…until after gaining flight (and even then).
Granted, when we approach a film based on a preexisting property, as an audience we bring the baggage of expectation, but it is unfair to criticize the character’s in-film choices for abilities that haven’t been established. The film gives us a clear precedent for Clark developing his powers later than he is potentially capable of and later than tradition with flight.
Consider the following sequences which go differently if Clark has enough speed to avoid detection and identification:
- Maybe – Jonathan’s puts a premium on Clark being deliberate about his secret because unlike most previous versions of Superman, Clark can’t simply become invisibly fast (a red blue blur if you will) or take off, straight up into the sky, to avoid identification or the consequences of using his powers publicly.
- Tornado – Clark CAN’T rescue Jonathan without revealing his secret. Jonathan knows this and so he forestalls Clark from letting the world know he exists for now. Note too that afterwards, they’re all stranded in the middle of nowhere (the highway backed up for miles) with the witnesses. Implicitly, Clark can’t just zip them all to the Kent farm to remain anonymous afterwards.
- Oil Rig – Here, Clark clearly wants to save these people. They already know he has powers when they see him tear a door off its hinges and standing there in flames. Time is of the essence and there is a premium on speed. Clark has already heard the Coast Guard say over the radio, “Forget them. They’re dead.” He needs them topside ASAP, not just to avoid the danger, but to be rescued by the Coast Guard who have nearly given up. However, we see Clark leading them simply moving at normal speed and waving them on. He doesn’t carry them one or two at a time using super speed, likely because he can’t.
- Clothing – After the oil rig rescue, Clark comes ashore shirtless, shoeless, and his pants in tatters. His secret is still important, so he needs a disguise to maintain the appearance of normalcy (something not maintained by asking for the clothing). So Clark steals. It isn’t out of physical necessity but to preserve his secret. However, if Clark could fly or move at speeds rendering him undetectable or unidentifiable, then he wouldn’t have to steal these clothes, would he? That might give new meaning to the word “streak” but he wouldn’t need clothes to hide if he had speed to “hide” with (or get him to clothes obtained without moral compromise).
- Hitchhiking to Ellsemere – Clark gets a lead on something interesting and makes his way there. However, as Lois writes later, “A background check revealed that his work history and identity had been falsified.” Clearly, Clark does not want to leave behind evidence of his comings and goings. What better way to do that than to run to Ellsemere undetected if you could? Unless you couldn’t.

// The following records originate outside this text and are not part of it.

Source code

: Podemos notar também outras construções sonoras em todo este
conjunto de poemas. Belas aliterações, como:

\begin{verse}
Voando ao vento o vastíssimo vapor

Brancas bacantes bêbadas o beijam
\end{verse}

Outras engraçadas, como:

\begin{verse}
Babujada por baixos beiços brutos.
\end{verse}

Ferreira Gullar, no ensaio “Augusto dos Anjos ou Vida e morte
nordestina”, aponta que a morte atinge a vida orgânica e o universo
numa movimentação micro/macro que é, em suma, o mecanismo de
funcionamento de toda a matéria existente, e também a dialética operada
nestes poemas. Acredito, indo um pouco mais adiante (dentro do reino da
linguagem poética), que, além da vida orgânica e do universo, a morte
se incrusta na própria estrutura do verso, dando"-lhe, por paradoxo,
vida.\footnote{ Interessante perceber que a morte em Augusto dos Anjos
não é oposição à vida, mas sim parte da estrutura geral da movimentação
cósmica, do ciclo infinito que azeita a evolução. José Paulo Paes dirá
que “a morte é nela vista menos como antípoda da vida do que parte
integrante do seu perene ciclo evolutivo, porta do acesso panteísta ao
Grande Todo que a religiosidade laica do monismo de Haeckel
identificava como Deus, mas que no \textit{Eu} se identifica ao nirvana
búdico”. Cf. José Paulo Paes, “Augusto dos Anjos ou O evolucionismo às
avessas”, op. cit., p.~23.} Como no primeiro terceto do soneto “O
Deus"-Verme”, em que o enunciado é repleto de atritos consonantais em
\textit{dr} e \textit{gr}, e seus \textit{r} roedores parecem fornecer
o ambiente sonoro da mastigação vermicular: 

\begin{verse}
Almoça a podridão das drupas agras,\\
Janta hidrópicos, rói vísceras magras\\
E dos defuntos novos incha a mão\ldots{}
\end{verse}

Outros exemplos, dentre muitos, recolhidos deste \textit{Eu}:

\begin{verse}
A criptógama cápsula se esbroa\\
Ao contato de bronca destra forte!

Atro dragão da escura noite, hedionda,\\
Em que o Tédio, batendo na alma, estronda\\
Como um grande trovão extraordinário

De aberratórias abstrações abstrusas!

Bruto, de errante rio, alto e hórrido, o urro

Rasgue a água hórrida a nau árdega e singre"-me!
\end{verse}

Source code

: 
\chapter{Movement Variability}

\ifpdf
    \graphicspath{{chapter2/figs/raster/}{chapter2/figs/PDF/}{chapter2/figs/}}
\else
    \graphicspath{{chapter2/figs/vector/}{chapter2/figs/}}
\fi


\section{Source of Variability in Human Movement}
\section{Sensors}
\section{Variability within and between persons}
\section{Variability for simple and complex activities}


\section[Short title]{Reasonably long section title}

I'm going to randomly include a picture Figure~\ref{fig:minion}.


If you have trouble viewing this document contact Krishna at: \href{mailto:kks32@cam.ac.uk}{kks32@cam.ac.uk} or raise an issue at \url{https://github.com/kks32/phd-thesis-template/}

- Ellsemere Job – If Clark can move invisibly fast and manipulate objects at speed without destroying them on impact, why even bother to get a job at Ellsemere as baggage handler “Joe” at all? He can simply zip throughout the camp and grab whatever intelligence he so desires. That aside, once you’re there, why would you approach the Scout Ship at normal speed for Lois to spot you and wonder, “Where the hell are you going?” unless moving normal speed is more discrete than moving at what you know to be your upper limit is?
I’m NOT saying that at these points in the film Clark can’t muscle more speed out to move faster than anyone else.
I’m highlighting the HUGE gap between using strength to mechanically move faster and supernaturally moving faster than visual detection and identification… and an even further gap to be allowed to supernaturally and harmlessly interact with objects at that speed (not killing Jonathan or the Oil Rig Workers moving at such speeds, being able to extract information from computers, not having normal clothing disintegrate under such speed, etc).
Faora appears to be the only possible counter example, but she is distinguishable from Clark in many regards. It took Clark 33 years to tap into flight, but it took Zod less than a day. What Faora may be able to do in a short amount of time does not dictate how long it may take Clark to arrive at the same. Faora moves almost invisibly fast, but is still detectable and doesn’t perform her strikes while still moving invisibly fast. She’s only invisible-ish for short, straight, staccato bursts with no indication that the individuals on the receiving end of her speed would be protected from it… that is, this speed appears useless for carry-style rescue or invisibly stealing data from computers. Faora is also wearing the durable Kryptonian armor, so there’s no indication that normal clothing could survive her speed. Lastly, we don’t know the depth or degree of Faora’s training when compared to Clark, who was essentially raised never to use his powers in anger.